Simply put, I'm beginning to feel like the Cat Lady. Every town has one ... that crazy old lady who lives in the ratty house with the overgrown bushes, the lady who takes in all of the neighborhood stray cats ... the mangled ones, the one-eyed ones, the chewed-off tail ones. She's got about 100 of the creatures living all throughout her house. She leaves opened cans of tuna fish and cat food everywhere, and the entire house, yard, and neighborhood block stink with that strange smell. People don't really talk to the Cat Lady ... they're afraid to go into the house ... but they all know she's in there, feeding cats, stepping in their poop, and letting those feline creatures rule the roost.

Well ... it's happened ... I have become the Cat Lady.

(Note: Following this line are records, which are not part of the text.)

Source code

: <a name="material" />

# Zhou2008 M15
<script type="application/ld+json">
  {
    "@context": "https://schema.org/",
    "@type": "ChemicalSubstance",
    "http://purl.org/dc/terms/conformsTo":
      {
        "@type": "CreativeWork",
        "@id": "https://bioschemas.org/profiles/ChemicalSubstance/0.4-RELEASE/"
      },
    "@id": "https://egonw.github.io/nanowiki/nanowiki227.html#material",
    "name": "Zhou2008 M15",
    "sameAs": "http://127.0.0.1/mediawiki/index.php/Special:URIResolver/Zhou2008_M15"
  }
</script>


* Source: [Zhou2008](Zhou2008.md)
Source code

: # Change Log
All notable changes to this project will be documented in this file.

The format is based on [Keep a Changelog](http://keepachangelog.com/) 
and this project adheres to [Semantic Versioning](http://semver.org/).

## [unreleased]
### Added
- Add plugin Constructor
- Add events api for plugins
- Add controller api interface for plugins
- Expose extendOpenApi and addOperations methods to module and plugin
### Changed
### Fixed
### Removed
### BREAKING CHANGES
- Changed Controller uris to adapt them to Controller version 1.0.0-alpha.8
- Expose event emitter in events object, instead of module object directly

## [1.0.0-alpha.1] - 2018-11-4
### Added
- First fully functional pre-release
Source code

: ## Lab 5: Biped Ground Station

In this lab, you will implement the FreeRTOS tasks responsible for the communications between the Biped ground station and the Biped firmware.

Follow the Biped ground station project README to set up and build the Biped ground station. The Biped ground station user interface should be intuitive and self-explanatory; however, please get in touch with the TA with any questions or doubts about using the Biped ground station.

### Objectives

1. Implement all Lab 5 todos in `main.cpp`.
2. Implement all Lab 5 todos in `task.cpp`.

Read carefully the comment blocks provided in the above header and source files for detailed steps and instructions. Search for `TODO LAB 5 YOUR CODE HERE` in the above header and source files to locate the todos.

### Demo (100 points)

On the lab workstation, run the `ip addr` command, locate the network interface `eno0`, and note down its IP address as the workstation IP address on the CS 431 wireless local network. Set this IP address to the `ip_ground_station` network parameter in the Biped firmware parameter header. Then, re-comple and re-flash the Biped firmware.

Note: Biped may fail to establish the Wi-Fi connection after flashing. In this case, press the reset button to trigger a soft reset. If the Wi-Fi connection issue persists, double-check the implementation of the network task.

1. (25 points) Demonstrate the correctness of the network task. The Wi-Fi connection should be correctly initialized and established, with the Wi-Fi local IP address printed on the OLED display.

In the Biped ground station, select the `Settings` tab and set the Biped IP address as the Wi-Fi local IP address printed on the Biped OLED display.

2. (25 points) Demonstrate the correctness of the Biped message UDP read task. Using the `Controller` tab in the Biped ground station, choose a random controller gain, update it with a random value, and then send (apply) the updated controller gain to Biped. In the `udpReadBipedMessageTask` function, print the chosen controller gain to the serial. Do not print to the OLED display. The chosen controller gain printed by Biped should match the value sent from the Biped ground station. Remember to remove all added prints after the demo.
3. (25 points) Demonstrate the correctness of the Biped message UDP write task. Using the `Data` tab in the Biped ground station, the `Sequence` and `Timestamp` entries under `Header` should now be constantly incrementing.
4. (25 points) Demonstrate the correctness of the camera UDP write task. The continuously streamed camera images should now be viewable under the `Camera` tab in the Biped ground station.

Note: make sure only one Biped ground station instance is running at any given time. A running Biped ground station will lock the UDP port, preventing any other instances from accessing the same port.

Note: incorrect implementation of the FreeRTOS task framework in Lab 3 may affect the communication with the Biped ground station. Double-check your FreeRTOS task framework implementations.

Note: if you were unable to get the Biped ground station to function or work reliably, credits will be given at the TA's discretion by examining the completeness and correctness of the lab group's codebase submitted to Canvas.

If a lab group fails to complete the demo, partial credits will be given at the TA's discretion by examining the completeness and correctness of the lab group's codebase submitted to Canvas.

Not actually with cats, mind you, but rather with old Lionel 1681 / 1681E locos. 1934/35 vintage. Somehow, more and more of these things keep showing up at my doorstep. Reluctantly, I keep taking them in (who else will?), and then they keep following me around my house, wherever I go. They're needy. And whiny. And they leave little bits of rust, chipped-off paint, and globs of grease all over the place. I try to ignore them, but they're persistent little pests. "Clean me!" "Fix me!" "Paint me!" Whine, whine, whine.

Well, I tried to be extra-special nice to the first two or three that showed up. I spent quite a bit of time nursing them back to health, and getting them looking quite presentable. Pretty, actually. The back-alley tomcat looks were all gone. But don't let their looks deceive you ... in their hearts, they were still alley cats. And at night, they meowed and moaned to all of their alley cat friends. "Hey ... head over here! This place is great! TJ will take you in, give you a warm place to rest, and clean you up!"

And like having a cat in heat, all of the other alley cats came charging my way. And now, I'm embarrased to go out. Embarrased to socialize. It's just me and my dirty, stinky, oily 1681's. I am the crazy Cat Lady.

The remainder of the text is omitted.